+++ MATERIAL PROVIDED

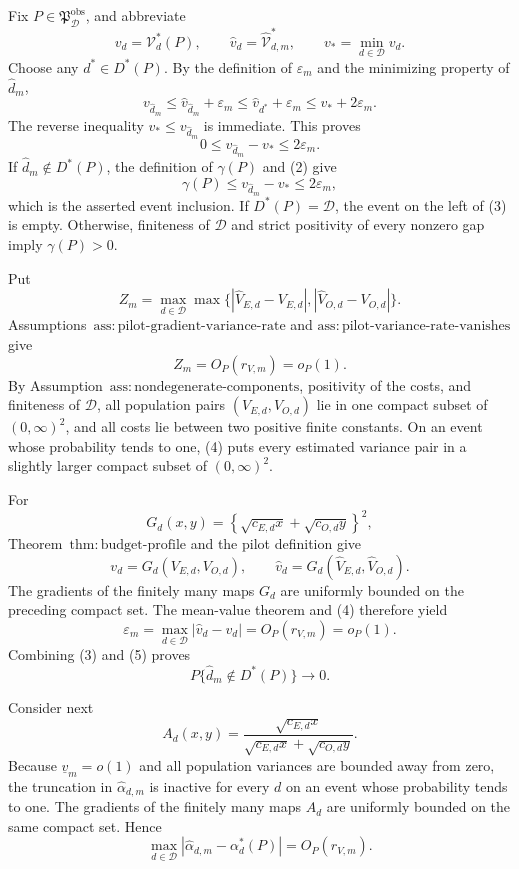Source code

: Fix \(P\in\mathfrak P_{\mathcal D}^{\mathrm{obs}}\), and abbreviate
\[
 v_d=\mathcal V_d^*(P),\qquad
 \widehat v_d=\widehat{\mathcal V}_{d,m}^*,\qquad
 v_*=\min_{d\in\mathcal D}v_d.
\]
Choose any \(d^*\in D^*(P)\).  By the definition of \(\varepsilon_m\) and the minimizing property of \(\widehat d_m\),
\[
 v_{\widehat d_m}
 \le \widehat v_{\widehat d_m}+\varepsilon_m
 \le \widehat v_{d^*}+\varepsilon_m
 \le v_*+2\varepsilon_m.                                      \tag{1}
\]
The reverse inequality \(v_*\le v_{\widehat d_m}\) is immediate.  This proves
\[
 0\le v_{\widehat d_m}-v_*\le2\varepsilon_m.                  \tag{2}
\]
If \(\widehat d_m\notin D^*(P)\), the definition of \(\gamma(P)\) and (2) give
\[
 \gamma(P)\le v_{\widehat d_m}-v_*\le2\varepsilon_m,          \tag{3}
\]
which is the asserted event inclusion.  If \(D^*(P)=\mathcal D\), the event on the left of (3) is empty.  Otherwise, finiteness of \(\mathcal D\) and strict positivity of every nonzero gap imply \(\gamma(P)>0\).

Put
\[
 Z_m=\max_{d\in\mathcal D}\max\bigl\{
 |\widehat V_{E,d}-V_{E,d}|,
 |\widehat V_{O,d}-V_{O,d}|\bigr\}.
\]
Assumptions~\(\mathrm{ass{:}pilot\text{-}gradient\text{-}variance\text{-}rate}\) and \(\mathrm{ass{:}pilot\text{-}variance\text{-}rate\text{-}vanishes}\) give
\[
 Z_m=O_P(r_{V,m})=o_P(1).                                     \tag{4}
\]
By Assumption~\(\mathrm{ass{:}nondegenerate\text{-}components}\), positivity of the costs, and finiteness of \(\mathcal D\), all population pairs \((V_{E,d},V_{O,d})\) lie in one compact subset of \((0,\infty)^2\), and all costs lie between two positive finite constants.  On an event whose probability tends to one, (4) puts every estimated variance pair in a slightly larger compact subset of \((0,\infty)^2\).

For
\[
 G_d(x,y)=\left\{\sqrt{c_{E,d}x}+\sqrt{c_{O,d}y}\right\}^2,
\]
Theorem~\(\mathrm{thm{:}budget\text{-}profile}\) and the pilot definition give
\[
 v_d=G_d(V_{E,d},V_{O,d}),
 \qquad
 \widehat v_d=G_d(\widehat V_{E,d},\widehat V_{O,d}).
\]
The gradients of the finitely many maps \(G_d\) are uniformly bounded on the preceding compact set.  The mean-value theorem and (4) therefore yield
\[
 \varepsilon_m=\max_{d\in\mathcal D}|\widehat v_d-v_d|
 =O_P(r_{V,m})=o_P(1).                                       \tag{5}
\]
Combining (3) and (5) proves
\[
 P\{\widehat d_m\notin D^*(P)\}\longrightarrow0.             \tag{6}
\]

Consider next
\[
 A_d(x,y)=
 \frac{\sqrt{c_{E,d}x}}
 {\sqrt{c_{E,d}x}+\sqrt{c_{O,d}y}}.
\]
Because \(\underline v_m=o(1)\) and all population variances are bounded away from zero, the truncation in \(\widehat\alpha_{d,m}\) is inactive for every \(d\) on an event whose probability tends to one.  The gradients of the finitely many maps \(A_d\) are uniformly bounded on the same compact set.  Hence
\[
 \max_{d\in\mathcal D}
 |\widehat\alpha_{d,m}-\alpha_d^*(P)|=O_P(r_{V,m}).            \tag{7}
\]

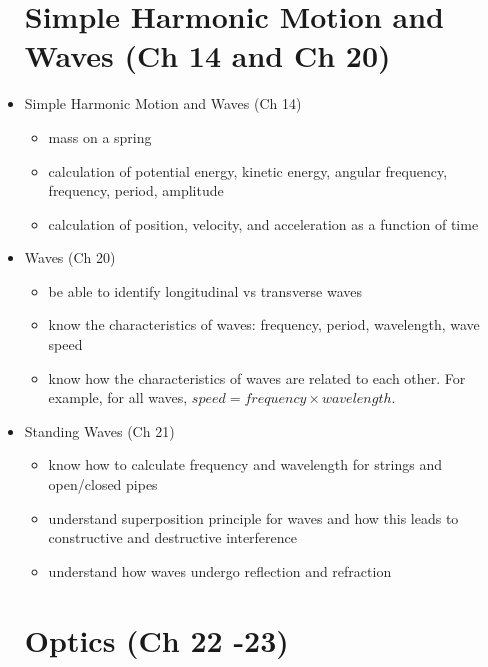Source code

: \begin{itemize}
\section{Simple Harmonic Motion and Waves (Ch 14 and Ch 20)}

\item Simple Harmonic Motion and Waves (Ch 14)
\begin{itemize}
\item mass on a spring
\item calculation of potential energy, kinetic energy, angular frequency, frequency, period, amplitude
\item calculation of position, velocity, and acceleration as a
  function of time
\end{itemize}

\item Waves (Ch 20)
\begin{itemize}
\item be able to identify longitudinal vs transverse waves
\item know the characteristics of waves: frequency, period,
  wavelength, wave speed
\item know how the characteristics of waves are related to each
  other.  For example, for all waves, $speed = frequency \times wavelength$.
\end{itemize}

\item Standing Waves (Ch 21)
\begin{itemize}
\item know how to calculate  frequency and wavelength for strings and open/closed pipes
\item understand superposition principle for waves and how this leads
  to constructive and destructive interference 
\item understand how waves undergo reflection and refraction
\end{itemize}

\section{Optics (Ch 22 -23)}


\end{itemize}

++++++

- WHAT YOU NEED TO DO:
Except for the pictures, give the data again word for word.

- RESULT OF THE EXERCISE:
Source code

: Fix \(P\in\mathfrak P_{\mathcal D}^{\mathrm{obs}}\), and abbreviate
\[
 v_d=\mathcal V_d^*(P),\qquad
 \widehat v_d=\widehat{\mathcal V}_{d,m}^*,\qquad
 v_*=\min_{d\in\mathcal D}v_d.
\]
Choose any \(d^*\in D^*(P)\).  By the definition of \(\varepsilon_m\) and the minimizing property of \(\widehat d_m\),
\[
 v_{\widehat d_m}
 \le \widehat v_{\widehat d_m}+\varepsilon_m
 \le \widehat v_{d^*}+\varepsilon_m
 \le v_*+2\varepsilon_m.                                      \tag{1}
\]
The reverse inequality \(v_*\le v_{\widehat d_m}\) is immediate.  This proves
\[
 0\le v_{\widehat d_m}-v_*\le2\varepsilon_m.                  \tag{2}
\]
If \(\widehat d_m\notin D^*(P)\), the definition of \(\gamma(P)\) and (2) give
\[
 \gamma(P)\le v_{\widehat d_m}-v_*\le2\varepsilon_m,          \tag{3}
\]
which is the asserted event inclusion.  If \(D^*(P)=\mathcal D\), the event on the left of (3) is empty.  Otherwise, finiteness of \(\mathcal D\) and strict positivity of every nonzero gap imply \(\gamma(P)>0\).

Put
\[
 Z_m=\max_{d\in\mathcal D}\max\bigl\{
 |\widehat V_{E,d}-V_{E,d}|,
 |\widehat V_{O,d}-V_{O,d}|\bigr\}.
\]
Assumptions~\(\mathrm{ass{:}pilot\text{-}gradient\text{-}variance\text{-}rate}\) and \(\mathrm{ass{:}pilot\text{-}variance\text{-}rate\text{-}vanishes}\) give
\[
 Z_m=O_P(r_{V,m})=o_P(1).                                     \tag{4}
\]
By Assumption~\(\mathrm{ass{:}nondegenerate\text{-}components}\), positivity of the costs, and finiteness of \(\mathcal D\), all population pairs \((V_{E,d},V_{O,d})\) lie in one compact subset of \((0,\infty)^2\), and all costs lie between two positive finite constants.  On an event whose probability tends to one, (4) puts every estimated variance pair in a slightly larger compact subset of \((0,\infty)^2\).

For
\[
 G_d(x,y)=\left\{\sqrt{c_{E,d}x}+\sqrt{c_{O,d}y}\right\}^2,
\]
Theorem~\(\mathrm{thm{:}budget\text{-}profile}\) and the pilot definition give
\[
 v_d=G_d(V_{E,d},V_{O,d}),
 \qquad
 \widehat v_d=G_d(\widehat V_{E,d},\widehat V_{O,d}).
\]
The gradients of the finitely many maps \(G_d\) are uniformly bounded on the preceding compact set.  The mean-value theorem and (4) therefore yield
\[
 \varepsilon_m=\max_{d\in\mathcal D}|\widehat v_d-v_d|
 =O_P(r_{V,m})=o_P(1).                                       \tag{5}
\]
Combining (3) and (5) proves
\[
 P\{\widehat d_m\notin D^*(P)\}\longrightarrow0.             \tag{6}
\]

Consider next
\[
 A_d(x,y)=
 \frac{\sqrt{c_{E,d}x}}
 {\sqrt{c_{E,d}x}+\sqrt{c_{O,d}y}}.
\]
Because \(\underline v_m=o(1)\) and all population variances are bounded away from zero, the truncation in \(\widehat\alpha_{d,m}\) is inactive for every \(d\) on an event whose probability tends to one.  The gradients of the finitely many maps \(A_d\) are uniformly bounded on the same compact set.  Hence
\[
 \max_{d\in\mathcal D}
 |\widehat\alpha_{d,m}-\alpha_d^*(P)|=O_P(r_{V,m}).            \tag{7}
\]

Source code

: \begin{itemize}
\section{Simple Harmonic Motion and Waves (Ch 14 and Ch 20)}

\item Simple Harmonic Motion and Waves (Ch 14)
\begin{itemize}
\item mass on a spring
\item calculation of potential energy, kinetic energy, angular frequency, frequency, period, amplitude
\item calculation of position, velocity, and acceleration as a
  function of time
\end{itemize}

\item Waves (Ch 20)
\begin{itemize}
\item be able to identify longitudinal vs transverse waves
\item know the characteristics of waves: frequency, period,
  wavelength, wave speed
\item know how the characteristics of waves are related to each
  other.  For example, for all waves, $speed = frequency \times wavelength$.
\end{itemize}

\item Standing Waves (Ch 21)
\begin{itemize}
\item know how to calculate  frequency and wavelength for strings and open/closed pipes
\item understand superposition principle for waves and how this leads
  to constructive and destructive interference 
\item understand how waves undergo reflection and refraction
\end{itemize}

\section{Optics (Ch 22 -23)}


\end{itemize}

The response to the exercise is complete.